CNN's Jake Tapper asked Grisham about the offer, and she responded, "If you have $200,000 to play with, why not just help children because it's a good thing to do? Donations to charity should never come with strings attached."
Grisham previously served as First Lady Melania Trump's spokesperson before being promoted to White House press secretary following Sarah Huckabee Sanders' departure last year.
Thursday marks 304 days since Grisham took on her new role, and she has not yet held a single press briefing.
She does, however, frequently take to the airwaves of Fox News, the right-leaning and Trump-friendly cable news network spearheaded by the conservative media mogul Rupert Murdoch.
Most recently, she made an appearance on the network to criticize Americans who are questioning the Trump administration's claim that there was robust intelligence supporting President Donald Trump's decision last week to order an airstrike that killed Iran's Maj. Gen. Qassem Soleimani.

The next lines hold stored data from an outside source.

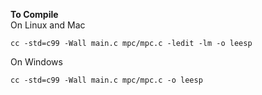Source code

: **To Compile**  
On Linux and Mac
```
cc -std=c99 -Wall main.c mpc/mpc.c -ledit -lm -o leesp
```
On Windows
```
cc -std=c99 -Wall main.c mpc/mpc.c -o leesp
```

"I know a lot of people are now questioning the intel, that's really unfortunate," Grisham said on the network.
"A lot of people are saying [about the strike], 'To what benefit?'" she added. "I would answer that question: the benfit is to that we saved American lives, saved members of the military, we saved diplomats, and a lot of families from having to welcome their loved ones home in coffins."
Grisham's criticisms of Americans distrusting the intelligence community were notable, given Trump's own history of refusing to believe US intelligence findings.
This week, the administration came under deeper scrutiny following a Senate briefing on the strike that several lawmakers - Republican and Democratic - sharply criticized for providing little, if any, evidence to support Trump's decision.
Some Democratic lawmakers have suggested that Trump ordered the drone strike in order to distract from Congress' impeachment proceedings against him, which relate to his attempts to force Ukraine to give him political dirt against a 2020 rival while withholding vital military aid and a White House meeting.
On Thursday, a new Ipsos/USA Today poll showed that nearly half of Americans believe Trump ordered the killing of Soleimani in an attempt to divert the focus from his impeachment.